* [PROBLEM REQUIREMENTS] Below are the records; extract from them the line containing "# GET Backbone.js" to the line containing "Make a separate AMD version of each library", both lines included, exactly and with no pictures.

* [SUPPLIED DATA]
%%

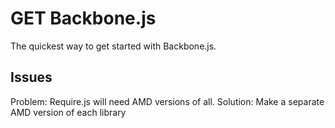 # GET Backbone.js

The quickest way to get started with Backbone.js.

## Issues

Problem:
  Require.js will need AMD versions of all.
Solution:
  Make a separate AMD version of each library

%%
%%

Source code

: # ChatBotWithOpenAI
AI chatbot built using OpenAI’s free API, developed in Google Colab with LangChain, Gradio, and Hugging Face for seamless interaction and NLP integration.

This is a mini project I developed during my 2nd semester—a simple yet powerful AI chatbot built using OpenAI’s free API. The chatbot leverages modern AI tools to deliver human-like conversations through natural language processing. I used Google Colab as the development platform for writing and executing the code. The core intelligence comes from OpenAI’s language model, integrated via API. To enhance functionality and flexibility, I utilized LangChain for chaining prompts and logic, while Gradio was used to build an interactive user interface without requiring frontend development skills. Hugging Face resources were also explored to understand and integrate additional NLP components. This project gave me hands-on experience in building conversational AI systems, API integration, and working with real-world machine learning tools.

%%

* [RESPONSE TO THE TASK]
 # GET Backbone.js

The quickest way to get started with Backbone.js.

## Issues

Problem:
  Require.js will need AMD versions of all.
Solution:
  Make a separate AMD version of each library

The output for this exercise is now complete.